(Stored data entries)

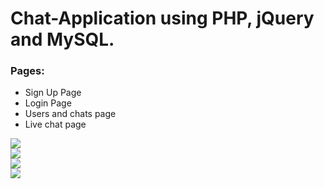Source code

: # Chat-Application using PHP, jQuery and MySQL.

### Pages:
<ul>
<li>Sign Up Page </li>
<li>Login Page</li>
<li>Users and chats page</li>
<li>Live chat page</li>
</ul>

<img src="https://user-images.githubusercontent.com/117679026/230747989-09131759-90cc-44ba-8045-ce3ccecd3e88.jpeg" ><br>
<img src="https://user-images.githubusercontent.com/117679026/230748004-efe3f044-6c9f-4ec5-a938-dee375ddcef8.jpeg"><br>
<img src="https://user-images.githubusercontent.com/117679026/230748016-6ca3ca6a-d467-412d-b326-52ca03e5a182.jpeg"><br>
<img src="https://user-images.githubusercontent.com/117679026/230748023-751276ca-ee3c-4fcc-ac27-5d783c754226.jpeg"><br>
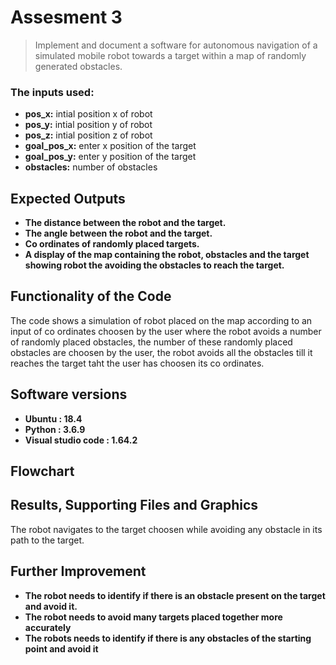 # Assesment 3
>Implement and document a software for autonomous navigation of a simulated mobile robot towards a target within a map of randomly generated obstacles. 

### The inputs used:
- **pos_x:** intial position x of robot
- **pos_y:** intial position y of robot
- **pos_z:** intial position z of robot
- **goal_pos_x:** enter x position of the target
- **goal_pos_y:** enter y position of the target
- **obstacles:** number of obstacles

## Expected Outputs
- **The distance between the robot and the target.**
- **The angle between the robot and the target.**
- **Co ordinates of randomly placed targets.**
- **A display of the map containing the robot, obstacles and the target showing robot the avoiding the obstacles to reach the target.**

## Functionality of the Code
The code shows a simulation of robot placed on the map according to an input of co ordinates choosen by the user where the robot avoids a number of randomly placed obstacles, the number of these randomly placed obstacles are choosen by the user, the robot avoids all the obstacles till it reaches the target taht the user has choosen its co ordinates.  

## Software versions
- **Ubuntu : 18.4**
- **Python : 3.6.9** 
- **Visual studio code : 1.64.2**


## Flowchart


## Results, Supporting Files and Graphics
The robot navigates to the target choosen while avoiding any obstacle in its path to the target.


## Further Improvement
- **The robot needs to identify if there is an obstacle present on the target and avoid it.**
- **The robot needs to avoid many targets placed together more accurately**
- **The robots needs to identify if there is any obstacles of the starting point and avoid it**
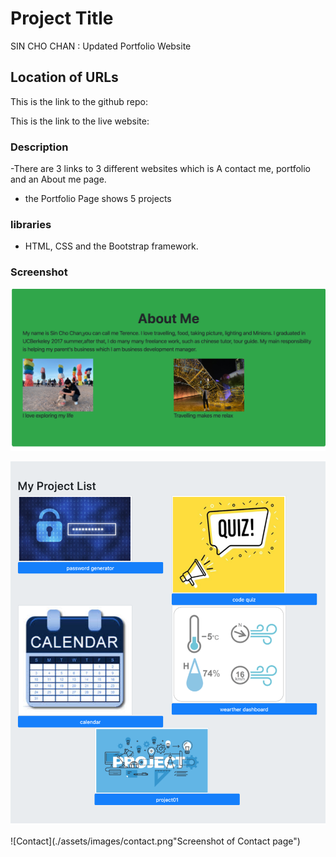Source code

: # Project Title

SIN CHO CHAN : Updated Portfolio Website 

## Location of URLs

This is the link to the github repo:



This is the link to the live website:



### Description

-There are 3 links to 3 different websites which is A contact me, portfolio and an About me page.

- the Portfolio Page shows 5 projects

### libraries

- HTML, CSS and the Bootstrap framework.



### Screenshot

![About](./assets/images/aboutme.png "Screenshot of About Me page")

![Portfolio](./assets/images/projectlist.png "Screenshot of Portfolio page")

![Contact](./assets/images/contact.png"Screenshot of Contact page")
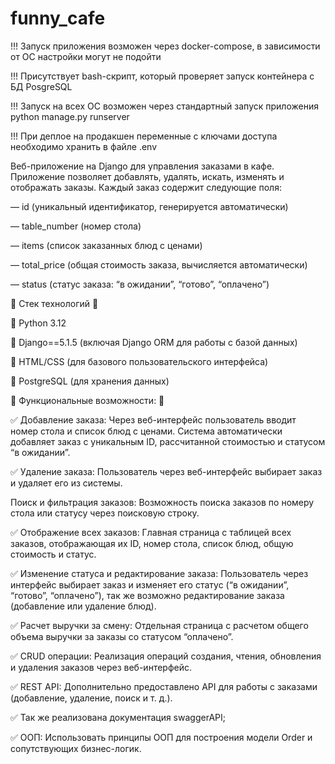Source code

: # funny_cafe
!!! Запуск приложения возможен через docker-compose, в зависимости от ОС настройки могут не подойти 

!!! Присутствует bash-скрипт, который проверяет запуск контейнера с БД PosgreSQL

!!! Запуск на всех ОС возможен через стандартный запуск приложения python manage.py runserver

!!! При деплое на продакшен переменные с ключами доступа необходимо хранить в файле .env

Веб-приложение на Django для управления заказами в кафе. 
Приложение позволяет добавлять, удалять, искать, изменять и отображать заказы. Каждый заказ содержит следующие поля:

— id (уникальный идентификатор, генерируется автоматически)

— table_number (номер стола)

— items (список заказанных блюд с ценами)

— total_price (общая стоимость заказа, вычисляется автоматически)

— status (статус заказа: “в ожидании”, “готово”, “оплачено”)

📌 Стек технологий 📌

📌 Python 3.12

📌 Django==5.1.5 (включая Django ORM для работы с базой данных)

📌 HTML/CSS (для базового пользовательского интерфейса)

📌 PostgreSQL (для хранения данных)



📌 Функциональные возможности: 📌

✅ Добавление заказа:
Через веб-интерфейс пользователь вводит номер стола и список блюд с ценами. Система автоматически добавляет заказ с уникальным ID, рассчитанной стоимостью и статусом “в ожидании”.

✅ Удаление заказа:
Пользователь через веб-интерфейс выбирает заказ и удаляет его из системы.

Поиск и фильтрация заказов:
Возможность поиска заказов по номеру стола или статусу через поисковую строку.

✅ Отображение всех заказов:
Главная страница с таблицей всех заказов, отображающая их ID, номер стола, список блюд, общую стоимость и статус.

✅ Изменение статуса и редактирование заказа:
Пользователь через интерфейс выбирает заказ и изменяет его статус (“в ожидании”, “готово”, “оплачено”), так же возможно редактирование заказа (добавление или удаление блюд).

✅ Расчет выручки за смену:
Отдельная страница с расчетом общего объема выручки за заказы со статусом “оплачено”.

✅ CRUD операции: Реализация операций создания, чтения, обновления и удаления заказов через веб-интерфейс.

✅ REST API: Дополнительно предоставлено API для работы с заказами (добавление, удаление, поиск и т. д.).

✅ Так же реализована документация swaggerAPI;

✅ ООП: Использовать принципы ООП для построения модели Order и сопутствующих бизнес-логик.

# What you should do
Write out again only the lines from the one with "Отдельная страница с" through the last line of the records above. Keep every word as it stands.

# Solution below
Отдельная страница с расчетом общего объема выручки за заказы со статусом “оплачено”.

✅ CRUD операции: Реализация операций создания, чтения, обновления и удаления заказов через веб-интерфейс.

✅ REST API: Дополнительно предоставлено API для работы с заказами (добавление, удаление, поиск и т. д.).

✅ Так же реализована документация swaggerAPI;

✅ ООП: Использовать принципы ООП для построения модели Order и сопутствующих бизнес-логик.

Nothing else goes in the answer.